8 E. Variabel Penelitian Variabel bebas yaitu variabel yang mempengaruhi variabel lain. Dalam penelitian ini yang merupakan variabel bebas adalah strategi pembelajaran Every One Is A Teacher Here dengan pendekatan problem posing. Variabel terikat yaitu variabel yang dipengaruhi oleh variabel bebas. Dalam penelitian ini yang merupakan variabel terikat adalah kemampuan pemecahan masalah matematis dan self-concept siswa. F. Definisi Operasional Untuk menghindari terjadinya perbedaan pendapat mengenai hal-hal yang dimaksudkan dalam penelitian ini, maka peneliti memberikan defenisi operasional sebagai berikut: 1. Kemampuan pemecahan masalah matematis dalam penelitian ini adalah kemampuan siswa dalam menyelesaikan soal-soal tidak rutin yang meliputi memahami masalah, membuat rencana pemecahan, menjalankan rencana dan memeriksa kembali perhitungan. 2. Self-concept siswa merupakan kesadaran mengenai persepsi diri tentang usaha, minat, kesukaan, konsep-konsep dalam mempelajari matematika, menyelesaikan masalah yang berkaitan dengan matematika dan pembelajaran matematika. 3. Strategi Every One Is A Teacher Here (ETH) merupakan strategi yang memberikan kesempatan bagi setiap siswa untuk bertindak sebagai guru.
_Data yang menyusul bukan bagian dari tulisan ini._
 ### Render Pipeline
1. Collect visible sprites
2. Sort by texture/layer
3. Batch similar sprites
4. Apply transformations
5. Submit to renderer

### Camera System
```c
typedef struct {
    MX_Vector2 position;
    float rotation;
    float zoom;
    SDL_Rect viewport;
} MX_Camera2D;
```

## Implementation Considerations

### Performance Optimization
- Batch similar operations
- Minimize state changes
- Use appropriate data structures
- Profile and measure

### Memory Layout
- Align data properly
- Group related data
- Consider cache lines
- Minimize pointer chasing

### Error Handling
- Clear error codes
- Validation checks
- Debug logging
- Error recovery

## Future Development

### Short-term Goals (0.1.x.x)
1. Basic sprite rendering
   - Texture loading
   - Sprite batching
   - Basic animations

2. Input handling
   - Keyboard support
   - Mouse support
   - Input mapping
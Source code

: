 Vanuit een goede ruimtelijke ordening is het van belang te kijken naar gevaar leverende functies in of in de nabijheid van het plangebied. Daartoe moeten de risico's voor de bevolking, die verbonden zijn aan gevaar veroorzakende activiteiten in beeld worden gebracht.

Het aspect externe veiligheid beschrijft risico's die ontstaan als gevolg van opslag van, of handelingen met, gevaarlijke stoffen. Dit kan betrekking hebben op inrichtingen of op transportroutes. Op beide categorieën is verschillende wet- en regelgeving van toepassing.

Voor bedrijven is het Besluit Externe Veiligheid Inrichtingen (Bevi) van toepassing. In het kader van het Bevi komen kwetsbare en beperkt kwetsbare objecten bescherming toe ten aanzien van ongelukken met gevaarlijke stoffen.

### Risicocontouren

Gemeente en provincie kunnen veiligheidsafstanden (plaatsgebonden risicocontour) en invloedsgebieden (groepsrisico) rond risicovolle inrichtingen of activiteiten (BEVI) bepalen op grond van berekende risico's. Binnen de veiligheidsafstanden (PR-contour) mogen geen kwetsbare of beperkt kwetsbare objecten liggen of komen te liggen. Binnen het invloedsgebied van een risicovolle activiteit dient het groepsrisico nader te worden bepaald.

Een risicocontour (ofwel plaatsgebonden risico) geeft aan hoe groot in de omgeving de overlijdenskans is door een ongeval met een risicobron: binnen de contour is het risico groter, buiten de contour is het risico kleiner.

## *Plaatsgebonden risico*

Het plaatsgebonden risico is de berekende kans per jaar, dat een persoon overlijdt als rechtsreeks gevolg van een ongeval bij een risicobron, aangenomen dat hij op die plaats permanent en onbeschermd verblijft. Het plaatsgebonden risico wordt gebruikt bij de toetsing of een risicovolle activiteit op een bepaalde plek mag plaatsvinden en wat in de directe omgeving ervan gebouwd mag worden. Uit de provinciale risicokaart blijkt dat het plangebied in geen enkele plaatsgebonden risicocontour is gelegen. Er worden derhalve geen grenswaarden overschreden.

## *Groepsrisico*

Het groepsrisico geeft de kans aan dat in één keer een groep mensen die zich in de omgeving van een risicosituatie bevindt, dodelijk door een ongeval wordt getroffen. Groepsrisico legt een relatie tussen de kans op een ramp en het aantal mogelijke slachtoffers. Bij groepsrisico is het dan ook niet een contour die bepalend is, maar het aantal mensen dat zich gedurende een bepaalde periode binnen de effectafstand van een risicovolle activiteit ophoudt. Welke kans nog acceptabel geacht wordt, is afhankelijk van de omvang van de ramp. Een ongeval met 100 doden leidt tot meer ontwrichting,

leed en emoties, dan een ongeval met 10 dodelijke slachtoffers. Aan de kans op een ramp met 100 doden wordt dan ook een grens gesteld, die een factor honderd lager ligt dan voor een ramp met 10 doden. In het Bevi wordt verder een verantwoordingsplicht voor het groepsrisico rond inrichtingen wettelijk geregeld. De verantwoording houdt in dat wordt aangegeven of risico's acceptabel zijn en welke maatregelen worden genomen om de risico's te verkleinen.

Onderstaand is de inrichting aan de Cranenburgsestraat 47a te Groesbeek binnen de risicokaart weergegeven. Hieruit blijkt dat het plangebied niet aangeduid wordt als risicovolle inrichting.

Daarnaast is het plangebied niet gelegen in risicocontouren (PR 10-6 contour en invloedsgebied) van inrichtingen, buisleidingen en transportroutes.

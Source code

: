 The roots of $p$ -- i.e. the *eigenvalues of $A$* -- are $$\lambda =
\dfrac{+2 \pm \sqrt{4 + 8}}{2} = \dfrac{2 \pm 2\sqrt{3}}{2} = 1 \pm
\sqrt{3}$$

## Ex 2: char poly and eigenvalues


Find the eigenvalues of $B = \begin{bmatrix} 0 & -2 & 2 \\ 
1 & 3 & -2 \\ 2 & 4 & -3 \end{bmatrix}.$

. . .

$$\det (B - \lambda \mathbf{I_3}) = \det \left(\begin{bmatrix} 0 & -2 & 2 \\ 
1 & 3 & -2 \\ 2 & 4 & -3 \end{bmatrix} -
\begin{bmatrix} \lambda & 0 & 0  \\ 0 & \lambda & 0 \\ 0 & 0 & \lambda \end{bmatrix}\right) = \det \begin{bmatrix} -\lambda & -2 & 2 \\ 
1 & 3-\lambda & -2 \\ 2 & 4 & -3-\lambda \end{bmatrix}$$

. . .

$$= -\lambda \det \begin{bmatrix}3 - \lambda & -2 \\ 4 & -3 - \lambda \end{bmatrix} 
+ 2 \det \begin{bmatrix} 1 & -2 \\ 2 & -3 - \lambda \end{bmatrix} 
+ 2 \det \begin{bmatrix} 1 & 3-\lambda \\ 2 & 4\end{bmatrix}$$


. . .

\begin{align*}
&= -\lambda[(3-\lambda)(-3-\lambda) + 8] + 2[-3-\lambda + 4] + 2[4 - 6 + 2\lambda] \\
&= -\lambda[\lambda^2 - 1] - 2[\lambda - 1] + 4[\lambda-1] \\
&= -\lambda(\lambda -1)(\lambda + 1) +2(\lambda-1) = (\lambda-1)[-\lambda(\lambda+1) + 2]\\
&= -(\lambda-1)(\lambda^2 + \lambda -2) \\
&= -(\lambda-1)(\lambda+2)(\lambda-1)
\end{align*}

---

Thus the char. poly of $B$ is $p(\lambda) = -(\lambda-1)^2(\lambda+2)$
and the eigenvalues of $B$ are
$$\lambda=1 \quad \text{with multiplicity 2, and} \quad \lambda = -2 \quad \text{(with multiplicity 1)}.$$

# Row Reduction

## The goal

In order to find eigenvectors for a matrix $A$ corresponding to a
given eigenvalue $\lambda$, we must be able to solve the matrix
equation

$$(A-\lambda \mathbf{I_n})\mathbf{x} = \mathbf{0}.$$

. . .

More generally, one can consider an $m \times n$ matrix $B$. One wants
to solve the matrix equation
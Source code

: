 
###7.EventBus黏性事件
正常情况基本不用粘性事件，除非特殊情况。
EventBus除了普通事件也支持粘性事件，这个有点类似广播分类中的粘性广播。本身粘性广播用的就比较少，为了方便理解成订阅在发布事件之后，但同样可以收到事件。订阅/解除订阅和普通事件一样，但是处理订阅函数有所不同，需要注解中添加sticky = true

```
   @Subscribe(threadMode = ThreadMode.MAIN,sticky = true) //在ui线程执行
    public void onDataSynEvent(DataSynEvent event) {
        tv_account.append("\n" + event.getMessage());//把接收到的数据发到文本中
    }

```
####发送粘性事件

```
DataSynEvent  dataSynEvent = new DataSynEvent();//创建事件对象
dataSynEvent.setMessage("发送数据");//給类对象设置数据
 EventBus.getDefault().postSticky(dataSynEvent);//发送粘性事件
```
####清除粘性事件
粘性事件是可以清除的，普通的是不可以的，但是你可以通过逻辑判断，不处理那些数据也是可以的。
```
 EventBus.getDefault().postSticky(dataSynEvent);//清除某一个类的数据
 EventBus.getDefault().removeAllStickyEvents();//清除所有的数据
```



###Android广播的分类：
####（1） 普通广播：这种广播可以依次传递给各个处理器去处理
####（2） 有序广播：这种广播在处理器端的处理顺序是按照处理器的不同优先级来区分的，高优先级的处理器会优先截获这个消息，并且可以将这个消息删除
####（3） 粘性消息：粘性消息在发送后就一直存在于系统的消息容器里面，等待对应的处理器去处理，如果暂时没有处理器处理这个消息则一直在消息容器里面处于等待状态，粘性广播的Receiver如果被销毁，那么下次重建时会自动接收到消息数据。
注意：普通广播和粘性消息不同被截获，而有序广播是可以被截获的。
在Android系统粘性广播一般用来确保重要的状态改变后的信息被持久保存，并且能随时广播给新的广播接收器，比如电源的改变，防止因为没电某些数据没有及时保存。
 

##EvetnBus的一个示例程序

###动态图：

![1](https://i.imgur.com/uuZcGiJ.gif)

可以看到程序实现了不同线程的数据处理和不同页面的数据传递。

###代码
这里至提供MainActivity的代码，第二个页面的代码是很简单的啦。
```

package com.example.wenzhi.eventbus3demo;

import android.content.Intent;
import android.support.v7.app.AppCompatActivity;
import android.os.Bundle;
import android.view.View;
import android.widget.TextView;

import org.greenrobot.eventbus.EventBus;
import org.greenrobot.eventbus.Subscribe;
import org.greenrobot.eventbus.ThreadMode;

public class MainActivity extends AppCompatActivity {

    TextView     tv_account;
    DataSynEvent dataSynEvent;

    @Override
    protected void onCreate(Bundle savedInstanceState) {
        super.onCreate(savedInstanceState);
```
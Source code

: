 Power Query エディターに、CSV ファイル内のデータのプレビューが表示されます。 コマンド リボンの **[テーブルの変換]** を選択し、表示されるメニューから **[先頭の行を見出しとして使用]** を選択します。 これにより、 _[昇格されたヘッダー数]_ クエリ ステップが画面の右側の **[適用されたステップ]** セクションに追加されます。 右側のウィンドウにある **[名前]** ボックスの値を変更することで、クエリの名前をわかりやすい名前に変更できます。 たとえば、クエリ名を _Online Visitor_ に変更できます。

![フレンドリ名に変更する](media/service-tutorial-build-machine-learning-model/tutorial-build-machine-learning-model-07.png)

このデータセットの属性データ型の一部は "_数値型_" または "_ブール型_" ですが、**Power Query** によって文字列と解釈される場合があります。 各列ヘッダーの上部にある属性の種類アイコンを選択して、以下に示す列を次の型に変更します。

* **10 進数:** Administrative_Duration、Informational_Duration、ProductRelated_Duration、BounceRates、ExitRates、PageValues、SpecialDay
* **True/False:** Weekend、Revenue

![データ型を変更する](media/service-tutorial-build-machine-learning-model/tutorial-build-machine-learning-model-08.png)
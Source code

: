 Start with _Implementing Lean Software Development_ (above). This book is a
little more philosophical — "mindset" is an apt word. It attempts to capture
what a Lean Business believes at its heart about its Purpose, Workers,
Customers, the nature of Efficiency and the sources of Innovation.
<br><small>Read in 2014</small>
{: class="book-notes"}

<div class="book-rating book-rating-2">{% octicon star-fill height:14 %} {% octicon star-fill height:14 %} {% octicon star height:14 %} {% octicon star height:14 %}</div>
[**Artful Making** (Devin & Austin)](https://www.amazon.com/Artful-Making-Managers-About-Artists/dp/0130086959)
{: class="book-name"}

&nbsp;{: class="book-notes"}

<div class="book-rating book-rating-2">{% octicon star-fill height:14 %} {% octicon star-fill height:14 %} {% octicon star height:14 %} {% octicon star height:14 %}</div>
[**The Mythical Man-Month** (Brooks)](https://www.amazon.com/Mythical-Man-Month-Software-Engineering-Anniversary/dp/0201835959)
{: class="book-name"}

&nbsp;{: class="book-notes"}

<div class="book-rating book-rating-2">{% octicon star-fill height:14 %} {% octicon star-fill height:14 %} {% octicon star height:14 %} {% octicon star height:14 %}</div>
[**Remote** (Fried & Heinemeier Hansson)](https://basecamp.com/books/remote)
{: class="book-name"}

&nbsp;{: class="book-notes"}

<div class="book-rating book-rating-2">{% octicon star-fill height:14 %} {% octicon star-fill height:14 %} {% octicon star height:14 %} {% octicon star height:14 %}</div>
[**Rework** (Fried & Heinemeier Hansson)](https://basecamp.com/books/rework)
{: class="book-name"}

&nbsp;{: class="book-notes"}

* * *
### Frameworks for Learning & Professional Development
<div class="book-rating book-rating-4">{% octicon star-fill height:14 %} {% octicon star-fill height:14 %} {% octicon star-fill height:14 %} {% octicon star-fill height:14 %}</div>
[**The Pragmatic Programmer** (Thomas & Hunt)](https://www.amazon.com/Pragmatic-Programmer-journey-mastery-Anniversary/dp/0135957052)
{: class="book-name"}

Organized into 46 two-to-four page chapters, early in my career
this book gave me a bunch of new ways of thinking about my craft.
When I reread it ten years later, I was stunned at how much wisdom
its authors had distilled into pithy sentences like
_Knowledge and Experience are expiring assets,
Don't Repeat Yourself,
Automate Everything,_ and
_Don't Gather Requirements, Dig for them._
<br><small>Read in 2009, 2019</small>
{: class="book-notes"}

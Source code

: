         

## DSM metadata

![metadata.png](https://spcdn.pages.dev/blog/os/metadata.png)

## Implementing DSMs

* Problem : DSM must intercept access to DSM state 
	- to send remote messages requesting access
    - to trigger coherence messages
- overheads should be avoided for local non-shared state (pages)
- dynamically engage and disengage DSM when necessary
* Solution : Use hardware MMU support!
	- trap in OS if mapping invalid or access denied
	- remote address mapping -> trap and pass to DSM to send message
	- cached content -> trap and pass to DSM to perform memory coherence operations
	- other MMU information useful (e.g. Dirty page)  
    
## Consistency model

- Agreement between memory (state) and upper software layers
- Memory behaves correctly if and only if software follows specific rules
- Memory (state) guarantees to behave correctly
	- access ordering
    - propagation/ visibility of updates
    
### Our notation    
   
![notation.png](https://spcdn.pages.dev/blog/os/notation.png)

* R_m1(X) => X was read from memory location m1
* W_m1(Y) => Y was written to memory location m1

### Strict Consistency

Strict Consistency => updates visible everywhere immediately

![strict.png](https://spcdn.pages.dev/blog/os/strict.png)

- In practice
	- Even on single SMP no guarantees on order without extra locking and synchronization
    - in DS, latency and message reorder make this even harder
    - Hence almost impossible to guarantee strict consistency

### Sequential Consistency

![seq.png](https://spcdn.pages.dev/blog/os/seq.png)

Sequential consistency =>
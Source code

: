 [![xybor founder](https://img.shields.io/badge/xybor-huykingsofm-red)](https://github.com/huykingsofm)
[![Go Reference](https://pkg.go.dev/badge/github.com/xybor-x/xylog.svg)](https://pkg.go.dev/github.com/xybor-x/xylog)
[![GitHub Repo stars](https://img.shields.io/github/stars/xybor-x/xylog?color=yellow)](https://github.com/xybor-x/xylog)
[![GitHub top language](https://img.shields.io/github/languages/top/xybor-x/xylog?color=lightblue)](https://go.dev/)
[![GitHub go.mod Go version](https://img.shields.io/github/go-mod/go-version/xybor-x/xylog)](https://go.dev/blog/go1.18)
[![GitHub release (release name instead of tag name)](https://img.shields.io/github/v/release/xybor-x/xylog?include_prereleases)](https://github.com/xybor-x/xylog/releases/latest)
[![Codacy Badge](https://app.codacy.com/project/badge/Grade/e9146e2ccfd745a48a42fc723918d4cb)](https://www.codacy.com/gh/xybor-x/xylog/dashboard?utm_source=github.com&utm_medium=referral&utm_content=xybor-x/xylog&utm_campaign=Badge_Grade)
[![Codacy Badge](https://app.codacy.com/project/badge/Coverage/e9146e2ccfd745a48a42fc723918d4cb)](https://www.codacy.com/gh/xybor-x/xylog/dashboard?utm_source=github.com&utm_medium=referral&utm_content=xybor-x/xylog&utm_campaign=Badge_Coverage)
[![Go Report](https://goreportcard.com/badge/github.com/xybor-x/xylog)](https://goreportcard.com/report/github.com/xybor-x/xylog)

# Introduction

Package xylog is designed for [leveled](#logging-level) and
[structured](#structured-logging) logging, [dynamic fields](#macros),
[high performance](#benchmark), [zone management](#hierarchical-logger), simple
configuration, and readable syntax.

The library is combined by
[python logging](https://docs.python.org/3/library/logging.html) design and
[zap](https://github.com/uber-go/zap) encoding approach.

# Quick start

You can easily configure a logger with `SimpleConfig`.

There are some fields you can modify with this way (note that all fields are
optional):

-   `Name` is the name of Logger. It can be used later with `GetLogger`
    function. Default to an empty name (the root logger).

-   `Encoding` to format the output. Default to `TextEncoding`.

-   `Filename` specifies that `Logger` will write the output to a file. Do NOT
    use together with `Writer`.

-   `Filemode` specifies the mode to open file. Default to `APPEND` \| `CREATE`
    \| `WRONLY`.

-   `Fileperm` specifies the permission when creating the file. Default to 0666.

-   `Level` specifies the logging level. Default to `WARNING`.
Dalam hal ini, siswa diminta untuk berpartisipasi untuk menjelaskan materi pelajaran, menjawab pertanyaan dan memberikan tanggapan atas jawaban temannya. 4. Pendekatan problem posing merupakan suatu pendekatan dalam pembelajaran yang menekankan pada kegiatan mengajukan masalah dan menjawab permasalahan yang dilakukan oleh siswa sendiri. Pengajuan masalah tersebut berdasarkan situasi yang disajikan oleh guru. 5. Pembelajaran ETH dengan pendekatan problem posing merupakan pembelajaran yang melibatkan siswa dalam berinteraksi dengan siswa

9 lainnya. Salah seorang siswa berperan menjelaskan permasalahan yang diberikan di dalam kelompoknya. Permasalahan tersebut disajikan oleh guru berupa soal ataupun pernyataan, kemudian siswa diminta untuk merekonstruksi informasi yang diperoleh dan mengajukan permasalahan baru berdasarkan informasi tersebut. Siswa diminta untuk menyelesaikan permasalahan yang dibuatnya sendiri. Berdasarkan informasi yang dimilikinya, siswa memberikan penjelasan kepada siswa lain sehingga salah satu siswa berperan salayaknya seorang guru di dalam kelompoknya ataupun di depan kelas. 6. Pembelajaran konvensional yang dimaksud pada penelitian ini adalah pembelajaran matematika yang biasa diajarkan oleh guru pada kelas tersebut, yaitu guru menjelaskan materi, guru memberikan contoh dan kemudian siswa diminta untuk mengerjakan latihan.